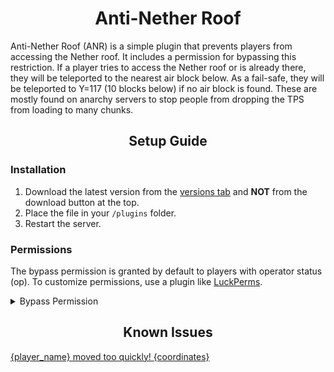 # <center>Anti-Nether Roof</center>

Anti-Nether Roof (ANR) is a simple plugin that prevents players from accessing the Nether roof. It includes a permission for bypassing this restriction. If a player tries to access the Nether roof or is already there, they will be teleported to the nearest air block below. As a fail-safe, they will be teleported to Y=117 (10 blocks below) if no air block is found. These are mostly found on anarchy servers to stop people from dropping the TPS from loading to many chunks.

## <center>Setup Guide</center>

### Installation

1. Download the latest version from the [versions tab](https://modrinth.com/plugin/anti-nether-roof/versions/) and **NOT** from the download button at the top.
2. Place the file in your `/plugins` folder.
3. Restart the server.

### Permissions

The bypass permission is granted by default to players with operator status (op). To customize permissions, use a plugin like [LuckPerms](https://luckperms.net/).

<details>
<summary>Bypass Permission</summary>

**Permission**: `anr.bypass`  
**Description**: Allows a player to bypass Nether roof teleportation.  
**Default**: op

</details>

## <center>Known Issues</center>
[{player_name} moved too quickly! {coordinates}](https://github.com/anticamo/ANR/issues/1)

==

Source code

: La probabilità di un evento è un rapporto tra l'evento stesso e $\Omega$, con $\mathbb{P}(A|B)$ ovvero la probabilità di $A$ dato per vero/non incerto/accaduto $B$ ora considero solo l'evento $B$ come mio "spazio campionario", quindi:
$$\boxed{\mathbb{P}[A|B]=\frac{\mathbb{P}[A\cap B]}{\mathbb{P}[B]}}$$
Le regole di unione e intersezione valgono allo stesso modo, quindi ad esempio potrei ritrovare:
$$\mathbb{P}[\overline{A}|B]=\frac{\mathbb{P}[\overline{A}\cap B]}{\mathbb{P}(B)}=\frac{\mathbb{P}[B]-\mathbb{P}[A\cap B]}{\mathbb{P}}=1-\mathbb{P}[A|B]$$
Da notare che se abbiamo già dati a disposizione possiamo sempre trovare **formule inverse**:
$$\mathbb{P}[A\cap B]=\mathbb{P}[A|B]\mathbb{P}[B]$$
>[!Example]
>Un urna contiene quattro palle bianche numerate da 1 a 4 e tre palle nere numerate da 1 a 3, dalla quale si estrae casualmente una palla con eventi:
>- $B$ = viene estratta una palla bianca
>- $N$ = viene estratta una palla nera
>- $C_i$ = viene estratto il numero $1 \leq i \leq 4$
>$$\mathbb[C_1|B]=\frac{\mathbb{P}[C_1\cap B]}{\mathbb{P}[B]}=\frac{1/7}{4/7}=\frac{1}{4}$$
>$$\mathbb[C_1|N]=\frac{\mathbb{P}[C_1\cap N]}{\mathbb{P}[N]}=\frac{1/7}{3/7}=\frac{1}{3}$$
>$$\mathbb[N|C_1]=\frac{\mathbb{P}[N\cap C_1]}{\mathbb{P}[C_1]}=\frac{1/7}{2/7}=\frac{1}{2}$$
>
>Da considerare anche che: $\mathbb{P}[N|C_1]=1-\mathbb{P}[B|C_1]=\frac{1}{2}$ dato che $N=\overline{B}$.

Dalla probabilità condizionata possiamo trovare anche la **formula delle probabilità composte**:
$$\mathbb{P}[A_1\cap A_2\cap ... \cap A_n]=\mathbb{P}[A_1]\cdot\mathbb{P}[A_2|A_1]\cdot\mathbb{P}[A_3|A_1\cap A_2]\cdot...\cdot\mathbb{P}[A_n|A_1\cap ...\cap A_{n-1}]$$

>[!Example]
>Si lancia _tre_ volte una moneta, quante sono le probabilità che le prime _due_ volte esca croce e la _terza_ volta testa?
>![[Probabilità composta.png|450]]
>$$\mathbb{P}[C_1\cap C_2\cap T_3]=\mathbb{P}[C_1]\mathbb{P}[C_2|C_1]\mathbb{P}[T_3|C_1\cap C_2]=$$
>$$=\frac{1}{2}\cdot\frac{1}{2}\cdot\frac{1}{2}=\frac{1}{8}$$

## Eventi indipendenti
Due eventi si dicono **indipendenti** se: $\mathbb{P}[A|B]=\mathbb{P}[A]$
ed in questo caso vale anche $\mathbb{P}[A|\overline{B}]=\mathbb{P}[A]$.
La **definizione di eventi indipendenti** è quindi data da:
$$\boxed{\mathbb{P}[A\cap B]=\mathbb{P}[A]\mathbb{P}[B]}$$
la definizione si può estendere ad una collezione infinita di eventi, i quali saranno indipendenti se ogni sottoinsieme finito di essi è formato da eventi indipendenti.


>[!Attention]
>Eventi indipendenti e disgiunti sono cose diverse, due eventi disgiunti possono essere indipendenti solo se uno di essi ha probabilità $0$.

---

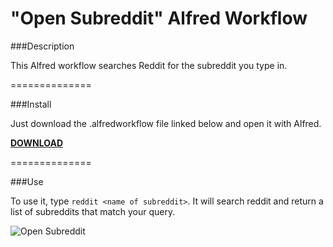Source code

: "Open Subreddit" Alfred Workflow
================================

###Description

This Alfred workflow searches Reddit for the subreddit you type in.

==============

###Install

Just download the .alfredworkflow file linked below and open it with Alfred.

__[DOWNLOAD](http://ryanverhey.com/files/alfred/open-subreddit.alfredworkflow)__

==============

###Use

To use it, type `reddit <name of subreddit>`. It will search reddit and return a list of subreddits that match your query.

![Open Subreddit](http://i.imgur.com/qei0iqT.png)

## [Your objective]
If a line above contains the word "below", list it.

## [Answer to this problem]
Anti-Nether Roof (ANR) is a simple plugin that prevents players from accessing the Nether roof. It includes a permission for bypassing this restriction. If a player tries to access the Nether roof or is already there, they will be teleported to the nearest air block below. As a fail-safe, they will be teleported to Y=117 (10 blocks below) if no air block is found. These are mostly found on anarchy servers to stop people from dropping the TPS from loading to many chunks.
Just download the .alfredworkflow file linked below and open it with Alfred.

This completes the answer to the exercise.